Whether you are eating a sugary fried doughnut or organic 12-grain bread, the effects of gluten on your gut are the same. When your meal reaches your intestines, tissue transglutaminase (tTG), an enzyme produced in your intestinal wall, breaks down the gluten into its protein building blocks, gliadin and glutenin.

As these proteins make their way through your digestive system, your immune system in your gut, the gut-associated lymphoid tissue (GALT), reviews them for potentially harmful substances. In people who have no issues with gluten, the proteins are absorbed. In those with gluten sensitivity, the GALT identifies gliadin as a dangerous substance and produces antibodies to attack it.

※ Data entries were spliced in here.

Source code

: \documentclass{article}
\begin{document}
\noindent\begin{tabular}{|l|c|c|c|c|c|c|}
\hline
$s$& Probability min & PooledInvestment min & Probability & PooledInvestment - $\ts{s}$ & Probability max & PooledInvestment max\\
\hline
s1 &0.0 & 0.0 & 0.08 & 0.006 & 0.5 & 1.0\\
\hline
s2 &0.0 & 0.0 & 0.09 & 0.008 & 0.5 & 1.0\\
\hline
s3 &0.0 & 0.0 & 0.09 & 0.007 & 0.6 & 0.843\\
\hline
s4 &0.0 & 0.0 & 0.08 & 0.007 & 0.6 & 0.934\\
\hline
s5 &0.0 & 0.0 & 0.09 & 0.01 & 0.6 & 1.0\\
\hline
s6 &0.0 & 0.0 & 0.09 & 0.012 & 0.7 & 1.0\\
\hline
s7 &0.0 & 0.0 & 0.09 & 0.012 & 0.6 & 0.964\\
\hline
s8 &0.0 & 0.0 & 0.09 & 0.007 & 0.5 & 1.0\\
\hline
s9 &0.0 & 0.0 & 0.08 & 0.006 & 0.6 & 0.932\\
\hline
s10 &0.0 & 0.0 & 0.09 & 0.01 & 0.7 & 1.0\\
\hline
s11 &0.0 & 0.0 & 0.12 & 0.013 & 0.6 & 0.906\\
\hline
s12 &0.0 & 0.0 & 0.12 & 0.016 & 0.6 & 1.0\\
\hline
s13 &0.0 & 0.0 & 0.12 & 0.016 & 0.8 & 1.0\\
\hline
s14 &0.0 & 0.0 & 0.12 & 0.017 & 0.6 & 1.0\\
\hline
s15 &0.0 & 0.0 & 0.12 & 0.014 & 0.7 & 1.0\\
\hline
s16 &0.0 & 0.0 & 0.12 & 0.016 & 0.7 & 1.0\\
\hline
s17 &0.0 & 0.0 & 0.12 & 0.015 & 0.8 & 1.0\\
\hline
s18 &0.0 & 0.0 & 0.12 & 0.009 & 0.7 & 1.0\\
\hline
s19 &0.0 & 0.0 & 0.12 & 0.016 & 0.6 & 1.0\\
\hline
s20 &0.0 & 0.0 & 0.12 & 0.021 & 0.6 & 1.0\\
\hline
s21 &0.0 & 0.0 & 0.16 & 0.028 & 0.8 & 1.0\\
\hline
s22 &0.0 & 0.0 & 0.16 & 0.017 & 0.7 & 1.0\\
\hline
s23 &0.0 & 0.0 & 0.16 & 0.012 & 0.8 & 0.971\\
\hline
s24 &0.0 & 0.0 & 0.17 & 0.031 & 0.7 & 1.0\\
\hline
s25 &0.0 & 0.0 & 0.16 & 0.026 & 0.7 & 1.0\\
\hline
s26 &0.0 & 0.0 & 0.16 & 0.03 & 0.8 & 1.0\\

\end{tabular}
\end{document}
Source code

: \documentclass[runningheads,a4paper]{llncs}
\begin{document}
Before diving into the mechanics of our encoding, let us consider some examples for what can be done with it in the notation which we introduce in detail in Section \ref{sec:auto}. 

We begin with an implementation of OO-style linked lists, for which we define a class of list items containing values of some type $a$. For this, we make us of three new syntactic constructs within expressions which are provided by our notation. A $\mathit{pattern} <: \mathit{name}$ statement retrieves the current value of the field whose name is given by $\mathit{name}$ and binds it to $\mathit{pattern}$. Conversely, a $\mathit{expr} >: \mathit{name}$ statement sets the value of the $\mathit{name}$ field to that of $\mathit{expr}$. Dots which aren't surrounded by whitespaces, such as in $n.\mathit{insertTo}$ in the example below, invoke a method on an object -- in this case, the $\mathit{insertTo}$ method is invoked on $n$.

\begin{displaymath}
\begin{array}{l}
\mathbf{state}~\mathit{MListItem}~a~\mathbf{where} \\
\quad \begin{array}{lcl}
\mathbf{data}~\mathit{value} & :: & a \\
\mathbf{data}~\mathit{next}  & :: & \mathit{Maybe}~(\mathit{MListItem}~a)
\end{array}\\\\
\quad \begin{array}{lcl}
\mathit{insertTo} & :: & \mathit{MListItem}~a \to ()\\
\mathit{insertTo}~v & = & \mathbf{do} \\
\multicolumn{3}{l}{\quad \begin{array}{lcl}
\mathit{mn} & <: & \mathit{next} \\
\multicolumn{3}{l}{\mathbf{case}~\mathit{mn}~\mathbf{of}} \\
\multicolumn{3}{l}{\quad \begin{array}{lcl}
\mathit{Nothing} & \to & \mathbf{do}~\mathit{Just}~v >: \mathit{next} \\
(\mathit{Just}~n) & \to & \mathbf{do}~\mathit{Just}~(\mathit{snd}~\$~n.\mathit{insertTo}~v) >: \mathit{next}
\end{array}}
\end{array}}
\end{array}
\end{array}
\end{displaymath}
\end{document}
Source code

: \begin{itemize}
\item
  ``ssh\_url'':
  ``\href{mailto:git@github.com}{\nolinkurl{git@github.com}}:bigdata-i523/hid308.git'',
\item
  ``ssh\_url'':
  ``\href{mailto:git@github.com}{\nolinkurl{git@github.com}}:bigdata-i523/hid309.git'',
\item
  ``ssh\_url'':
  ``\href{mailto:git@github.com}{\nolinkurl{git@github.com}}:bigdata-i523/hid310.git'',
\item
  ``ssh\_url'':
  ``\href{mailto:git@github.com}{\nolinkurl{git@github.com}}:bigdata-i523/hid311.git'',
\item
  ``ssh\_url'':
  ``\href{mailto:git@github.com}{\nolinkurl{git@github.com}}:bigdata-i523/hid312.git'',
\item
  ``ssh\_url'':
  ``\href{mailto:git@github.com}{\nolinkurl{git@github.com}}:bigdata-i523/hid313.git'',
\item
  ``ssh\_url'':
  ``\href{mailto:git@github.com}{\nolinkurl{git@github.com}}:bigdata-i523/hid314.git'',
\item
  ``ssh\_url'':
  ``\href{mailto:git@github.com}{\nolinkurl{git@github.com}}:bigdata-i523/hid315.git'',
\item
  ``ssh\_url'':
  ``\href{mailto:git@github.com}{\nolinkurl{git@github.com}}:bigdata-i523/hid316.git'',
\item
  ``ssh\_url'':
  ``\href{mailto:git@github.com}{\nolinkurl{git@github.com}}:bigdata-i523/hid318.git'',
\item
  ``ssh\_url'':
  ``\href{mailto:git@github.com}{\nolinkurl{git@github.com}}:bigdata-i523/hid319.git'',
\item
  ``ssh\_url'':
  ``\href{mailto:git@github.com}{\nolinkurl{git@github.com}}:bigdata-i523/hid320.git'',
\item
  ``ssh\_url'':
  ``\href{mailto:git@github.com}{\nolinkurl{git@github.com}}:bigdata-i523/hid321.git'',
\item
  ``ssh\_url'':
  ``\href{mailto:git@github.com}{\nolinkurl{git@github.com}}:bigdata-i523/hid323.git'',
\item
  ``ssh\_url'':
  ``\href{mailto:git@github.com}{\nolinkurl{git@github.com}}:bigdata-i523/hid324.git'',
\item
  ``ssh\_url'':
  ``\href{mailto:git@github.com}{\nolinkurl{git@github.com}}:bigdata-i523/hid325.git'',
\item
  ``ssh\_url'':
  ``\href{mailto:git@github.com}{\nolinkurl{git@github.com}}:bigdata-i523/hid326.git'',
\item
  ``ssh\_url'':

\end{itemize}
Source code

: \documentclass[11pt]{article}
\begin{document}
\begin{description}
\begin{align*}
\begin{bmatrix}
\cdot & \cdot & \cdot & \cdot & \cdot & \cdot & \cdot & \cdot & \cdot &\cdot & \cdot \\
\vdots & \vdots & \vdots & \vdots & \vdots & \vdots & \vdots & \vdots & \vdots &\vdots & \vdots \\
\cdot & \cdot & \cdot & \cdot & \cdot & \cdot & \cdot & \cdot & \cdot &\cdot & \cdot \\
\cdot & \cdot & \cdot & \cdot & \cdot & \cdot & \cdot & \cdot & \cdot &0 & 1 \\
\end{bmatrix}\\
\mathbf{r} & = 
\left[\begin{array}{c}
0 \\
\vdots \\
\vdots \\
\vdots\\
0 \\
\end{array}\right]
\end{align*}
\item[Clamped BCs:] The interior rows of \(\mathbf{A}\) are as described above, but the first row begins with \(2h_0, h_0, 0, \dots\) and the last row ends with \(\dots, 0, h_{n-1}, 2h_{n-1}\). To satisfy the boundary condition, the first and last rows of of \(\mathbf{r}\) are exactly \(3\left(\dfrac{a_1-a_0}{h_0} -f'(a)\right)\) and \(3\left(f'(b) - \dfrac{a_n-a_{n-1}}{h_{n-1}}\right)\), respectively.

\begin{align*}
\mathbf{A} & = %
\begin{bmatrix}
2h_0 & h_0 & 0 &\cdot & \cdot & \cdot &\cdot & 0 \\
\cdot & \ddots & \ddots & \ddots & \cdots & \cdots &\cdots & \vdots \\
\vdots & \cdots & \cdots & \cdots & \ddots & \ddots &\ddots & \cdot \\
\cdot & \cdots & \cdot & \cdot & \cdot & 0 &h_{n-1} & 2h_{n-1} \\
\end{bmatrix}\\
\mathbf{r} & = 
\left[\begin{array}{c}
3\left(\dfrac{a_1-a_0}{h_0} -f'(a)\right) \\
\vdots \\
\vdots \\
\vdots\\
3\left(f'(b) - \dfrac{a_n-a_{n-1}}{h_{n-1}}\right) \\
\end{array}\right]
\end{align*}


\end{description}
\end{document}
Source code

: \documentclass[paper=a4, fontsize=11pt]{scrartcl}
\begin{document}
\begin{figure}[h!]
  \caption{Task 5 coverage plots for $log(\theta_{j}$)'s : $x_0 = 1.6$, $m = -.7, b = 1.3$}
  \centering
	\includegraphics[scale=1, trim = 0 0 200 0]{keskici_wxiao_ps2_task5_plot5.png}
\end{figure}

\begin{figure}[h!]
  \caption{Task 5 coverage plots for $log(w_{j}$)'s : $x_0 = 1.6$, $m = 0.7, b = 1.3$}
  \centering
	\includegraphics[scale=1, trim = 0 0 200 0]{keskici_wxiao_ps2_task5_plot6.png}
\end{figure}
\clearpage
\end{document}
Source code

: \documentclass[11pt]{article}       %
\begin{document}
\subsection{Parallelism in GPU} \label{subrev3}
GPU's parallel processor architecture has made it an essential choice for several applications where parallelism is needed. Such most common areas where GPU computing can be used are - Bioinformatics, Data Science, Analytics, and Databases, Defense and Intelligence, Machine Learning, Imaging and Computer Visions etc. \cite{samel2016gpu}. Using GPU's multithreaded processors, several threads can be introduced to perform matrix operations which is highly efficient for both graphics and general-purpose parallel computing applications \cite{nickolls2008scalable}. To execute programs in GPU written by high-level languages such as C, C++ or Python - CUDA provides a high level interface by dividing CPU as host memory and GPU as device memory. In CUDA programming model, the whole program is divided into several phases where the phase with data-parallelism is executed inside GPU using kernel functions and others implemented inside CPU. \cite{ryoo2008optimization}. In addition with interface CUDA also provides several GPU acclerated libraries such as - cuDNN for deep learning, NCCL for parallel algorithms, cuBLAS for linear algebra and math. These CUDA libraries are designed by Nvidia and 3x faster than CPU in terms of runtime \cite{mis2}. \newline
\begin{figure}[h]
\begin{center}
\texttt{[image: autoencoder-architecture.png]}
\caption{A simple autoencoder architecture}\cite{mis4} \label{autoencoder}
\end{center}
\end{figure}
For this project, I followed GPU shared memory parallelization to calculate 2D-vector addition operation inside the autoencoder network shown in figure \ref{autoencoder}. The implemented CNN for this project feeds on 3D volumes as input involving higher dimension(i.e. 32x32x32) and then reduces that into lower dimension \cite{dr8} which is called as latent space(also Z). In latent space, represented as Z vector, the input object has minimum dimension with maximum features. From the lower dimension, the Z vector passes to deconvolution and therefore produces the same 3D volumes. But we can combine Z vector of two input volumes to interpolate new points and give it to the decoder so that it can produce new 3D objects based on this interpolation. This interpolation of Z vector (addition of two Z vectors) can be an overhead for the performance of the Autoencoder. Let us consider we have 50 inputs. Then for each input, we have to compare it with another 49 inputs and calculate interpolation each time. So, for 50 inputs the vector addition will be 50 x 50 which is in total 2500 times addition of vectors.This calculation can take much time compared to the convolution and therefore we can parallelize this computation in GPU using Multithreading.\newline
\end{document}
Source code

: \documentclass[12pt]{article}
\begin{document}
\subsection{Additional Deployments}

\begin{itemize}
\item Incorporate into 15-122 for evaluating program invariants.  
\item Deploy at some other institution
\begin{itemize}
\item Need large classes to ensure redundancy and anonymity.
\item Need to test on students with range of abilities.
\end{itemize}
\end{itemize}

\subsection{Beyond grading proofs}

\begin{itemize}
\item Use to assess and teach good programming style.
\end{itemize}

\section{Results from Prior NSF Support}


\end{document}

In celiacs, these antibodies don’t just attack the gliadin, they attack the tTG as well, which is what originally broke down the gluten into its two parts.

This enzyme, tTG, has a number of jobs, including holding together the microvilli in our gut. Your body collects nutrients by absorbing them through the walls of your intestines, and the more surface area there is, the more they can absorb. Imagine trying to soak up a gallon of water with a paper towel versus a bath towel. Microvilli, which look like hairy fingers, exist in your intestines to increase the surface area and absorb nutrients.

When the antibodies your body produced to defend itself against gliadin attack your tTG, these microvilli can atrophy and erode, decreasing your ability to absorb nutrients and allowing the walls of your intestines to become leaky. This can manifest itself in digestive symptoms, including bloating, constipation, diarrhea, weight loss, fat malabsorption and malnutrition, such as iron deficiency or anemia, low vitamin D or even osteoporosis.This blunting of the microvilli is the hallmark of celiac disease, which is an autoimmune disease.

How does gluten cause intestinal permeability, a.k.a leaky gut?

Regulating intestinal permeability is one of the basic functions of the cells that line the intestinal wall. In sensitive people, gluten can cause the gut cells to release zonulin, a protein that can break apart the tight junctions holding your intestines together.

Once these tight junctions get broken apart, your gut is considered to be leaky. A leaky gut allows toxins, microbes, undigested food particles and antibodies to escape from your intestines and travel throughout your body via your bloodstream. The antibodies that escape are the ones that your body produced to attack the gliadin in the first place.

What is the link between gluten, systemic inflammation and autoimmune disease?

Unfortunately, these antibodies often confuse more than just tTG for gliadin, and end up attacking other organs and systems, from the skin to the thyroid to the brain. This is why gluten intolerance is frequently paired with autoimmune conditions and why those with celiac disease are at risk of developing a second autoimmune disease. I would suggest that if you have an autoimmune disease you get tested for gluten sensitivity, and if you’re gluten intolerant, you should get screened for autoimmunity.

How to determine if you’re gluten intolerant?

The single best way to determine if you are gluten intolerant is to take it out of your diet for at least 30 days, then reintroduce it. Your body knows better than any test. If you feel significantly better without gluten or feel worse when you reintroduce it, then gluten is likely a problem for you, even if your lab tests are negative. Lab testing for both is available as well, however, there are some inherent problems with this testing. Check out my article, “How to Test for Gluten Intolerance and Celiac Disease,” for more information regarding this.

How to treat gluten intolerance or celiac?

Eliminating 100 percent of gluten from your diet. Trace amounts of gluten from cross-contamination or medications can be enough to cause an immune reaction in your body.

When in doubt, go without. You may be saving your life or the life of someone you love.